What this task involves - Instruction for the entries that follow: retype exactly the lines from the line with "4- Diffuse Horizontal" to the line with "Pre-trained model (MobileNet).", both included, and omit all others.

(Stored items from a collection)

'''

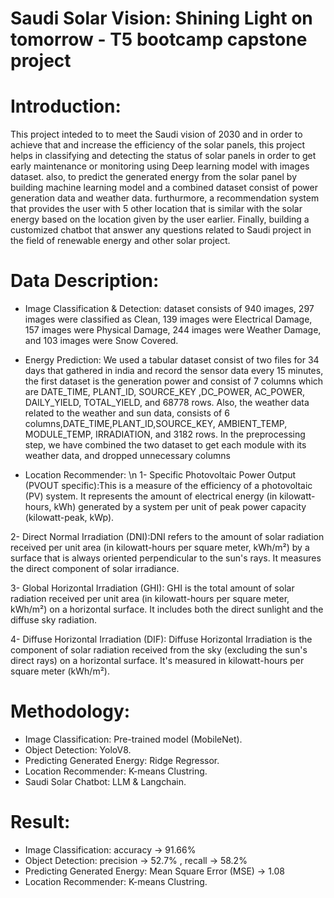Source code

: # Saudi Solar Vision: Shining Light on tomorrow - T5 bootcamp capstone project

# Introduction: 
This project inteded to to meet the Saudi vision of 2030 and in order to achieve that and increase the efficiency of the solar panels, this project helps in classifying and detecting the status of solar panels in order to get early maintenance or monitoring using Deep learning model with images dataset. also, to predict the generated energy from the solar panel by building machine learning model and a combined dataset consist of power generation data and weather data. furthurmore, a recommendation system that provides the user with 5 other location that is similar with the solar energy based on the location given by the user earlier. Finally, building a customized chatbot that answer any questions related to Saudi project in the field of renewable energy and other solar project. 

# Data Description:

* Image Classification & Detection:
dataset consists of 940 images, 297 images were classified as Clean, 139 images were Electrical Damage,  157 images were Physical Damage, 244 images were Weather Damage, and 103 images were Snow Covered. 

* Energy Prediction:
We used a tabular dataset consist of two files for 34 days that gathered in india and record the sensor data every 15 minutes, the first dataset is the generation power and consist of 7 columns which are DATE_TIME, PLANT_ID, SOURCE_KEY ,DC_POWER, AC_POWER, DAILY_YIELD, TOTAL_YIELD, and 68778 rows. Also, the weather data related to the weather and sun data, consists of 6 columns,DATE_TIME,PLANT_ID,SOURCE_KEY, AMBIENT_TEMP,​ MODULE_TEMP, IRRADIATION, and 3182 rows. In the preprocessing step, we have combined the two dataset to get each module with its weather data, and dropped unnecessary columns 

* Location Recommender:
\n
1- Specific Photovoltaic Power Output (PVOUT specific):This is a measure of the efficiency of a photovoltaic (PV) system. It represents the amount of electrical energy (in kilowatt-hours, kWh) generated by a system per unit of peak power capacity (kilowatt-peak, kWp).​

2- Direct Normal Irradiation (DNI):DNI refers to the amount of solar radiation received per unit area (in kilowatt-hours per square meter, kWh/m²) by a surface that is always oriented perpendicular to the sun's rays. It measures the direct component of solar irradiance.​

3- Global Horizontal Irradiation (GHI): GHI is the total amount of solar radiation received per unit area (in kilowatt-hours per square meter, kWh/m²) on a horizontal surface. It includes both the direct sunlight and the diffuse sky radiation.​

4- Diffuse Horizontal Irradiation (DIF):  Diffuse Horizontal Irradiation is the component of solar radiation received from the sky (excluding the sun's direct rays) on a horizontal surface. It's measured in kilowatt-hours per square meter (kWh/m²).​

# Methodology: 
* Image Classification: Pre-trained model (MobileNet).
* Object Detection: YoloV8.
* Predicting Generated Energy: Ridge Regressor.
* Location Recommender: K-means Clustring.
* Saudi Solar Chatbot: LLM & Langchain. 

# Result: 
* Image Classification: accuracy -> 91.66% 
* Object Detection: precision -> 52.7% , recall -> 58.2%
* Predicting Generated Energy: Mean Square Error (MSE) -> 1.08
* Location Recommender: K-means Clustring.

'''

Response area -
4- Diffuse Horizontal Irradiation (DIF):  Diffuse Horizontal Irradiation is the component of solar radiation received from the sky (excluding the sun's direct rays) on a horizontal surface. It's measured in kilowatt-hours per square meter (kWh/m²).​

# Methodology: 
* Image Classification: Pre-trained model (MobileNet).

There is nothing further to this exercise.